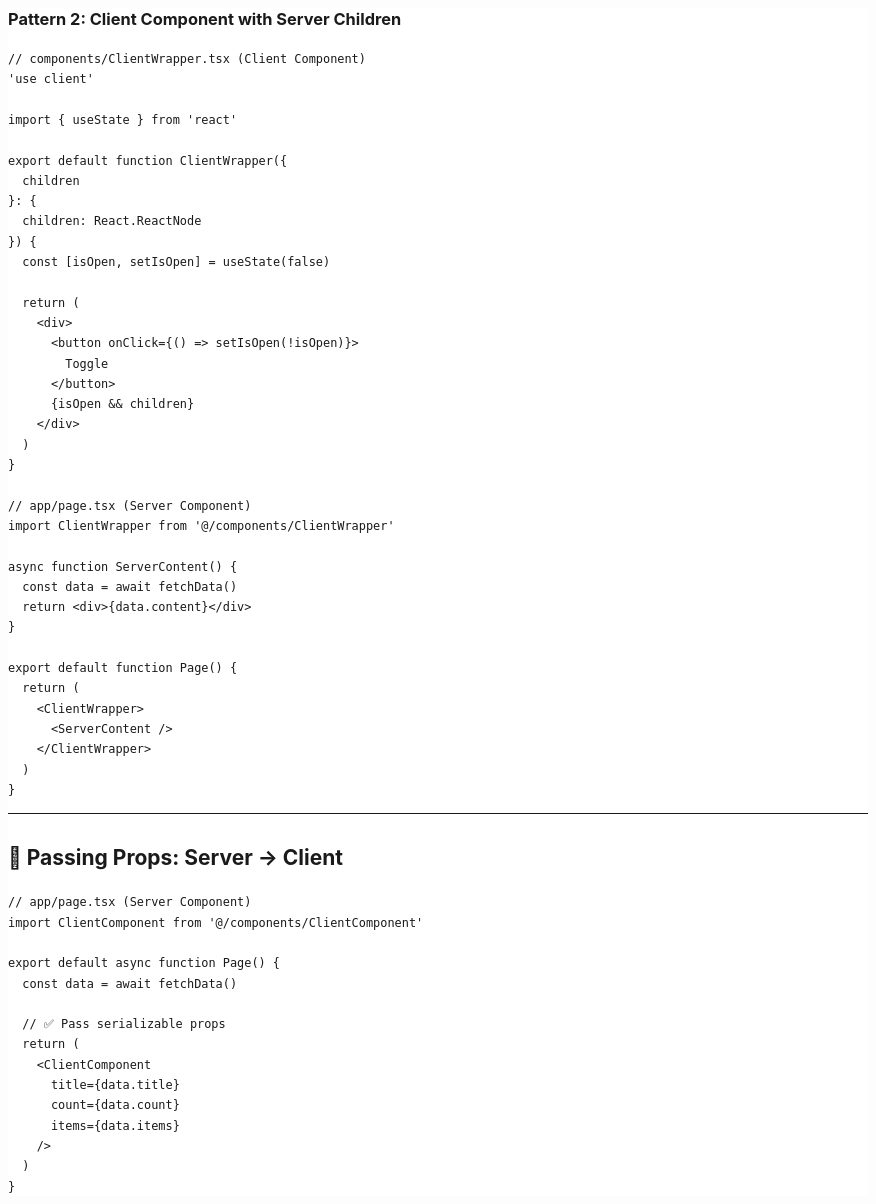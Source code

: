 
### **Pattern 2: Client Component with Server Children**

```tsx
// components/ClientWrapper.tsx (Client Component)
'use client'

import { useState } from 'react'

export default function ClientWrapper({
  children
}: {
  children: React.ReactNode
}) {
  const [isOpen, setIsOpen] = useState(false)
  
  return (
    <div>
      <button onClick={() => setIsOpen(!isOpen)}>
        Toggle
      </button>
      {isOpen && children}
    </div>
  )
}

// app/page.tsx (Server Component)
import ClientWrapper from '@/components/ClientWrapper'

async function ServerContent() {
  const data = await fetchData()
  return <div>{data.content}</div>
}

export default function Page() {
  return (
    <ClientWrapper>
      <ServerContent />
    </ClientWrapper>
  )
}
```

---

## 🎯 Passing Props: Server → Client

```tsx
// app/page.tsx (Server Component)
import ClientComponent from '@/components/ClientComponent'

export default async function Page() {
  const data = await fetchData()
  
  // ✅ Pass serializable props
  return (
    <ClientComponent
      title={data.title}
      count={data.count}
      items={data.items}
    />
  )
}

```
-------
* EXERCISE OBJECTIVE *
Would you mind returning each entry above word for word, skipping the images?

* ANSWER BOX *
Source code

: 
### **Pattern 2: Client Component with Server Children**

```tsx
// components/ClientWrapper.tsx (Client Component)
'use client'

import { useState } from 'react'

export default function ClientWrapper({
  children
}: {
  children: React.ReactNode
}) {
  const [isOpen, setIsOpen] = useState(false)
  
  return (
    <div>
      <button onClick={() => setIsOpen(!isOpen)}>
        Toggle
      </button>
      {isOpen && children}
    </div>
  )
}

// app/page.tsx (Server Component)
import ClientWrapper from '@/components/ClientWrapper'

async function ServerContent() {
  const data = await fetchData()
  return <div>{data.content}</div>
}

export default function Page() {
  return (
    <ClientWrapper>
      <ServerContent />
    </ClientWrapper>
  )
}
```

---

## 🎯 Passing Props: Server → Client

```tsx
// app/page.tsx (Server Component)
import ClientComponent from '@/components/ClientComponent'

export default async function Page() {
  const data = await fetchData()
  
  // ✅ Pass serializable props
  return (
    <ClientComponent
      title={data.title}
      count={data.count}
      items={data.items}
    />
  )
}

```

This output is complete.